Structural Transitions and Global Minima of Sodium Chloride Clusters
Jonathan Doye, David Wales

TL;DR
This paper investigates the structural transitions and global energy minima of sodium chloride clusters, revealing unique deformation mechanisms at the nanoscale and comparing potential energy models.
Contribution
It identifies the atomic rearrangement pathways in NaCl clusters and compares empirical potentials, highlighting size-dependent mechanical properties.
Findings
Nanocrystals deform via slip on {110} planes, unlike bulk crystals.
Reaction pathways between isomers of (NaCl)35Cl- are characterized.

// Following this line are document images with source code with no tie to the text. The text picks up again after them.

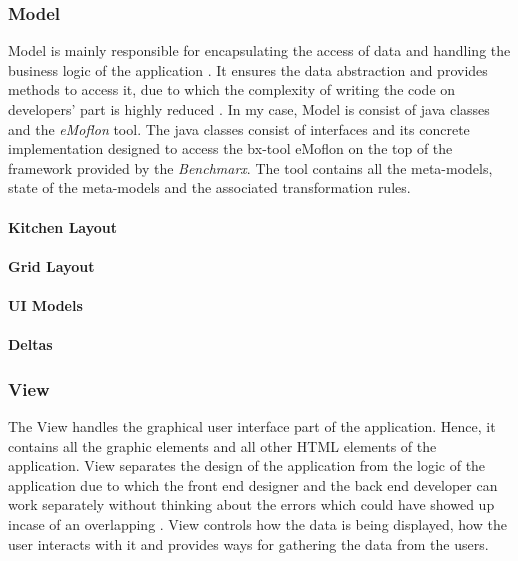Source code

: \subsubsection{Model}\label{subsubsec:model}
Model is mainly responsible for encapsulating the access of data and handling the business logic of the application \cite{designpattern-headfirst} \cite{mvc-arch}. It ensures the data abstraction and provides methods to access it, due to which the complexity of writing the code on developers' part is highly reduced \cite{mdd-webwithmvc}.
\newline\newline In my case, Model is consist of java classes and the \textit{eMoflon} tool. The java classes consist of interfaces and its concrete implementation designed to access the bx-tool eMoflon on the top of the framework provided by the \textit{Benchmarx}. The tool contains all the meta-models, state of the meta-models and the associated transformation rules.
\paragraph{Kitchen Layout}
\paragraph{Grid Layout}
\paragraph{UI Models}
\paragraph{Deltas}

\subsubsection{View}\label{subsubsec:view}
The View handles the graphical user interface part of the application. Hence, it contains all the graphic elements and all other HTML elements of the application. View separates the design of the application from the logic of the application due to which the front end designer and the back end developer can work separately without thinking about the errors which could have showed up incase of an overlapping \cite{designpattern-headfirst} \cite{mvc-arch}. View controls how the data is being displayed, how the user interacts with it and provides ways for gathering the data from the users.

Global minima are compared across different empirical potentials.
Abstract
In recent experiments on sodium chloride clusters structural transitions between nanocrystals with different cuboidal shapes were detected. Here we determine reaction pathways between the low energy isomers of one of these clusters, (NaCl)35Cl-. The key process in these structural transitions is a highly cooperative rearrangement in which two parts of the nanocrystal slip past one another on a {110} plane in a <1-10> direction. In this way the nanocrystals can plastically deform, in contrast to the brittle behaviour of bulk sodium chloride crystals at the same temperatures; the nanocrystals have mechanical properties which are a unique feature of their finite size. We also report and compare the global potential energy minima for (NaCl)NCl- using two empirical potentials, and comment on the effect of polarization.